WHAT THE TASK ASKS
Within the entries below, the lines from the one with "Mendonça de Oliveira" through the one with "We fetch the" are to be set down exactly, both ends kept.

RECORDS SHOWN
------------------------------------------------
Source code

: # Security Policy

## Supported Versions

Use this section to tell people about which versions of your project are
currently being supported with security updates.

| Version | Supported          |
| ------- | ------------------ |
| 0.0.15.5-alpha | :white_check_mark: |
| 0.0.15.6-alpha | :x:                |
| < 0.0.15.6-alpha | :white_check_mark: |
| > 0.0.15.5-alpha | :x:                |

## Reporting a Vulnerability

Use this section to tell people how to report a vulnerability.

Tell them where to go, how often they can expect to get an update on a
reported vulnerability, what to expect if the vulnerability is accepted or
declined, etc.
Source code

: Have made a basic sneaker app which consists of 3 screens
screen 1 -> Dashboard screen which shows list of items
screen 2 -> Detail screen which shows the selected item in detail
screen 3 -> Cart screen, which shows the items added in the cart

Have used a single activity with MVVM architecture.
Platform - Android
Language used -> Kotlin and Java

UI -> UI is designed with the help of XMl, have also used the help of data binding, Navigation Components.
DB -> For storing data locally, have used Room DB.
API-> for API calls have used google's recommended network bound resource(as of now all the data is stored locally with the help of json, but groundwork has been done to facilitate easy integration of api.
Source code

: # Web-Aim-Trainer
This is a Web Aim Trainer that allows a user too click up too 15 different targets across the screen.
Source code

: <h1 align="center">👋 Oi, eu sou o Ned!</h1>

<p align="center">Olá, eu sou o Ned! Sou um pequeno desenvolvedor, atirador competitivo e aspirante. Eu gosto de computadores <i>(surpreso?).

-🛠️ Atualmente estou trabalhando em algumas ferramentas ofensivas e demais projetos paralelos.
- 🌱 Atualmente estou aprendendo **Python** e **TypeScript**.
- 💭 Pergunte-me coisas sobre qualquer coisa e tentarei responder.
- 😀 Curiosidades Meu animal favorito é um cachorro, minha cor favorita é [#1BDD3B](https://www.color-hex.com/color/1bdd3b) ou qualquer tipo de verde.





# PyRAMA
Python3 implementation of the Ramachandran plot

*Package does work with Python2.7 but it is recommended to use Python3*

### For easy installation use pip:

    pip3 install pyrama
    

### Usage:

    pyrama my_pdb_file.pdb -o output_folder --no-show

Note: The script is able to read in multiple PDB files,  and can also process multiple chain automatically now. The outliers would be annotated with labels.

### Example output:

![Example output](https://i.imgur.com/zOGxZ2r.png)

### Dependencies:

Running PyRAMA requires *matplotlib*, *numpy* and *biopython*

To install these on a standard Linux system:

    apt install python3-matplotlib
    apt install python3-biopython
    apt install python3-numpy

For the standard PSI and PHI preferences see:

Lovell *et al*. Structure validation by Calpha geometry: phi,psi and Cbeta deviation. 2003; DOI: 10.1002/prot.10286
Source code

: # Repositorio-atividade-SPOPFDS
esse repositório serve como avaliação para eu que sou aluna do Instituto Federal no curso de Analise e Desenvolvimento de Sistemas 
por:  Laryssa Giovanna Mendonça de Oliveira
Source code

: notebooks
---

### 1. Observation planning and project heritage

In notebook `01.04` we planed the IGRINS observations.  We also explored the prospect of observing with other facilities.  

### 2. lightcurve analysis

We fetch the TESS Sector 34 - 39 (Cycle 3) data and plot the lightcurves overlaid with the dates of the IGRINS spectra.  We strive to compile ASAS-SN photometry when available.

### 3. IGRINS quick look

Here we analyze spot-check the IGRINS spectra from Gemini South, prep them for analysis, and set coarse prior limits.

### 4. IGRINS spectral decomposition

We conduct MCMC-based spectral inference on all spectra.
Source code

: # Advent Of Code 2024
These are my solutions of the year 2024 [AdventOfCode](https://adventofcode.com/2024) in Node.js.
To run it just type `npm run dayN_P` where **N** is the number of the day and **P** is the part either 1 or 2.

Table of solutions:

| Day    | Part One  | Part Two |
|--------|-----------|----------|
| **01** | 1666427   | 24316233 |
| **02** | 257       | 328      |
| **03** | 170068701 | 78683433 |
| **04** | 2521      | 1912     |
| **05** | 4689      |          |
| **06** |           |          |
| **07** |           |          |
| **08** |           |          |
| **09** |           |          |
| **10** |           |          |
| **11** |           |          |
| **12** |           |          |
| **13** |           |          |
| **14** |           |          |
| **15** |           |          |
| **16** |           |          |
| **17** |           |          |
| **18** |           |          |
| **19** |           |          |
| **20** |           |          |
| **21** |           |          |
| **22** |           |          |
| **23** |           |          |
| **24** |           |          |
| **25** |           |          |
------------------------------------------------
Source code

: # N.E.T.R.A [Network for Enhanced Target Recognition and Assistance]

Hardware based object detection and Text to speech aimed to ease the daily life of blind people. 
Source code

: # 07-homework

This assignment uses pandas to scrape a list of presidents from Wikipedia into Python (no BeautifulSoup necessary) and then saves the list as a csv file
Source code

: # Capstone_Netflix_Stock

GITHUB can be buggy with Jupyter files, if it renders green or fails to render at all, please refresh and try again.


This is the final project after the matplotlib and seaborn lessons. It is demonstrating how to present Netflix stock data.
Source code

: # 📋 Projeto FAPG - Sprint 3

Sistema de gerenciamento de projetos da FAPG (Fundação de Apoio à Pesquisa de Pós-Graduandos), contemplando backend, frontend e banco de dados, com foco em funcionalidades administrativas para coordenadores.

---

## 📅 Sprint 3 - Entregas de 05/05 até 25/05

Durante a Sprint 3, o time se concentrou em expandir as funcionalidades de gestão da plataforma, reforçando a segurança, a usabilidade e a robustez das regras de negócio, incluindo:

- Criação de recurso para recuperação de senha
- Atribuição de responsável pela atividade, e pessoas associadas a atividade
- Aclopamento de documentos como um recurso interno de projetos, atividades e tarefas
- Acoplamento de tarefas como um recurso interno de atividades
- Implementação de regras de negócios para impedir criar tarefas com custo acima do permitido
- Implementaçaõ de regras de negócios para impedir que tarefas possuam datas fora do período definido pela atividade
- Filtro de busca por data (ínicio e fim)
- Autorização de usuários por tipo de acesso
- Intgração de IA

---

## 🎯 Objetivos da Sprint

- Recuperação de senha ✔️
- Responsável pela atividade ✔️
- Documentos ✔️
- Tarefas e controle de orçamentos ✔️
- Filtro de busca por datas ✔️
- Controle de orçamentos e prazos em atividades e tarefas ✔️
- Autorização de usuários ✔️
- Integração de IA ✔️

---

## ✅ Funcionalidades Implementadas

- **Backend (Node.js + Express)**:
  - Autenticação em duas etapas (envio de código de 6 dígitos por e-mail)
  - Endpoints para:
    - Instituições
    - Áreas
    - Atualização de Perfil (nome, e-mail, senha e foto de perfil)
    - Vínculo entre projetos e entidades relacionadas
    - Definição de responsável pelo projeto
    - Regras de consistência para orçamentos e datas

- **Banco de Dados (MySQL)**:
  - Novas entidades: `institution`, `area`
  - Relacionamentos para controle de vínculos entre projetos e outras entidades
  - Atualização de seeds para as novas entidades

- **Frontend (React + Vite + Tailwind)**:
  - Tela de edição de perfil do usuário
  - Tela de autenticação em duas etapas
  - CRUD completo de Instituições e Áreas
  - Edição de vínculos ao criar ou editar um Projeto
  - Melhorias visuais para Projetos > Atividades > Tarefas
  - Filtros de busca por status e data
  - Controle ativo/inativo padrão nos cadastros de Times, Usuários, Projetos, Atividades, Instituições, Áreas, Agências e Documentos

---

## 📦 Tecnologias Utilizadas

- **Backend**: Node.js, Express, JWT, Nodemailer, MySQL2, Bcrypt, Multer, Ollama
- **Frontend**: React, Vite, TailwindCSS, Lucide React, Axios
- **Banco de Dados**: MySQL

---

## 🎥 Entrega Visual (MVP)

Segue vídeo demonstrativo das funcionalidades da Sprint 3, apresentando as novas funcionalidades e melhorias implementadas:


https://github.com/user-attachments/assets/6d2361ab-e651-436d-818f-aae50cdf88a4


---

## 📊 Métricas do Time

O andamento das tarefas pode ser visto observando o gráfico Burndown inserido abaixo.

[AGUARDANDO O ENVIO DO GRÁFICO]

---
------------------------------------------------
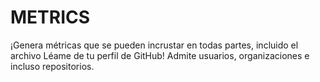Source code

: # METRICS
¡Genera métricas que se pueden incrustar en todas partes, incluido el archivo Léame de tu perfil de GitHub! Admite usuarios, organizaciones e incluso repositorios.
------------------------------------------------
EXERCISE SOLUTION
por:  Laryssa Giovanna Mendonça de Oliveira
Source code

: notebooks
---

### 1. Observation planning and project heritage

In notebook `01.04` we planed the IGRINS observations.  We also explored the prospect of observing with other facilities.  

### 2. lightcurve analysis

We fetch the TESS Sector 34 - 39 (Cycle 3) data and plot the lightcurves overlaid with the dates of the IGRINS spectra.  We strive to compile ASAS-SN photometry when available.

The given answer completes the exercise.